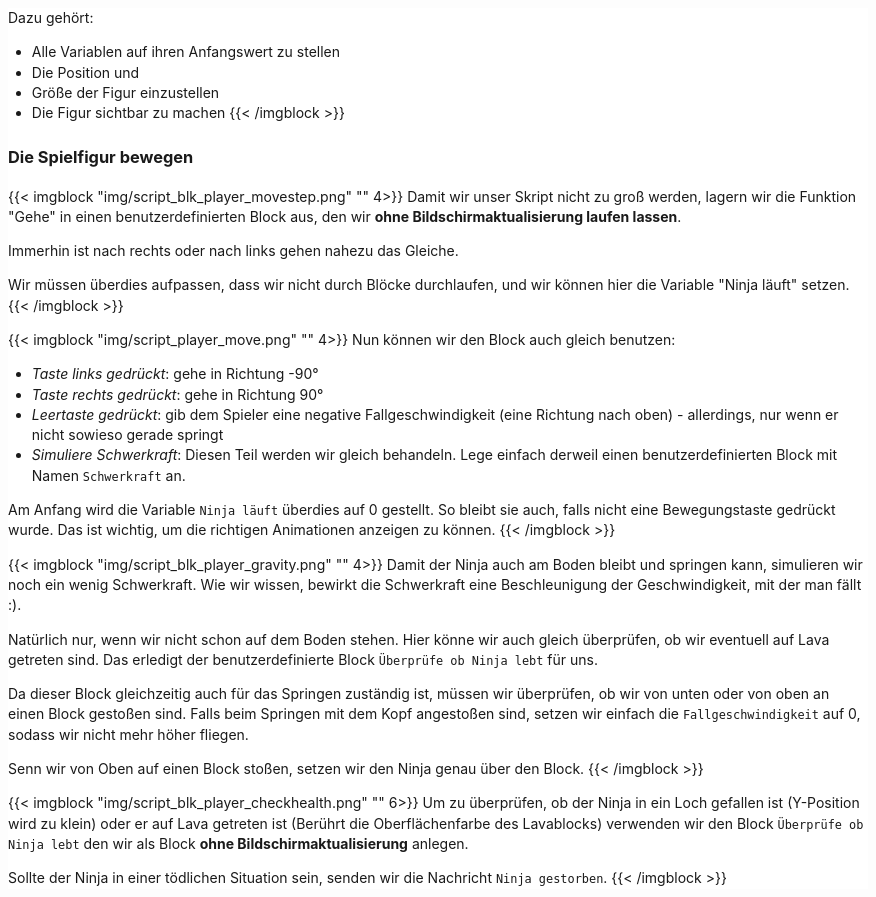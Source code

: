 Dazu gehört:

* Alle Variablen auf ihren Anfangswert zu stellen
* Die Position und
* Größe der Figur einzustellen
* Die Figur sichtbar zu machen
{{< /imgblock >}}

### Die Spielfigur bewegen

{{< imgblock "img/script_blk_player_movestep.png" "" 4>}}
Damit wir unser Skript nicht zu groß werden, lagern wir die Funktion "Gehe" in einen benutzerdefinierten Block aus, den wir **ohne Bildschirmaktualisierung laufen lassen**.

Immerhin ist nach rechts oder nach links gehen nahezu das Gleiche.

Wir müssen überdies aufpassen, dass wir nicht durch Blöcke durchlaufen, und wir können hier die Variable "Ninja läuft" setzen.
{{< /imgblock >}}

{{< imgblock "img/script_player_move.png" "" 4>}}
Nun können wir den Block auch gleich benutzen:

* _Taste links gedrückt_: gehe in Richtung -90°
* _Taste rechts gedrückt_: gehe in Richtung 90°
* _Leertaste gedrückt_: gib dem Spieler eine negative Fallgeschwindigkeit (eine Richtung nach oben) - allerdings, nur wenn er nicht sowieso gerade springt
* _Simuliere Schwerkraft_: Diesen Teil werden wir gleich behandeln. Lege einfach derweil einen benutzerdefinierten Block mit Namen `Schwerkraft` an.

Am Anfang wird die Variable `Ninja läuft` überdies auf 0 gestellt. So bleibt sie auch, falls nicht eine Bewegungstaste gedrückt wurde. Das ist wichtig, um die richtigen Animationen anzeigen zu können.
{{< /imgblock >}}

{{< imgblock "img/script_blk_player_gravity.png" "" 4>}}
Damit der Ninja auch am Boden bleibt und springen kann, simulieren wir noch ein wenig Schwerkraft. Wie wir wissen, bewirkt die Schwerkraft eine Beschleunigung der Geschwindigkeit, mit der man fällt :).

Natürlich nur, wenn wir nicht schon auf dem Boden stehen. Hier könne wir auch gleich überprüfen, ob wir eventuell auf Lava getreten sind. Das erledigt der benutzerdefinierte Block `Überprüfe ob Ninja lebt` für uns.

Da dieser Block gleichzeitig auch für das Springen zuständig ist, müssen wir überprüfen, ob wir von unten oder von oben an einen Block gestoßen sind. Falls beim Springen mit dem Kopf angestoßen sind, setzen wir einfach die `Fallgeschwindigkeit` auf 0, sodass wir nicht mehr höher fliegen. 

Senn wir von Oben auf einen Block stoßen, setzen wir den Ninja genau über den Block.
{{< /imgblock >}}

{{< imgblock "img/script_blk_player_checkhealth.png" "" 6>}}
Um zu überprüfen, ob der Ninja in ein Loch gefallen ist (Y-Position wird zu klein) oder er auf Lava getreten ist (Berührt die Oberflächenfarbe des Lavablocks) verwenden wir den Block `Überprüfe ob Ninja lebt` den wir als Block **ohne Bildschirmaktualisierung** anlegen. 

Sollte der Ninja in einer tödlichen Situation sein, senden wir die Nachricht `Ninja gestorben`.
{{< /imgblock >}}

## Task item
Out of the entries, pull every line that mentions "einen".

## Expected output
Damit wir unser Skript nicht zu groß werden, lagern wir die Funktion "Gehe" in einen benutzerdefinierten Block aus, den wir **ohne Bildschirmaktualisierung laufen lassen**.
* _Simuliere Schwerkraft_: Diesen Teil werden wir gleich behandeln. Lege einfach derweil einen benutzerdefinierten Block mit Namen `Schwerkraft` an.
Da dieser Block gleichzeitig auch für das Springen zuständig ist, müssen wir überprüfen, ob wir von unten oder von oben an einen Block gestoßen sind. Falls beim Springen mit dem Kopf angestoßen sind, setzen wir einfach die `Fallgeschwindigkeit` auf 0, sodass wir nicht mehr höher fliegen. 
Senn wir von Oben auf einen Block stoßen, setzen wir den Ninja genau über den Block.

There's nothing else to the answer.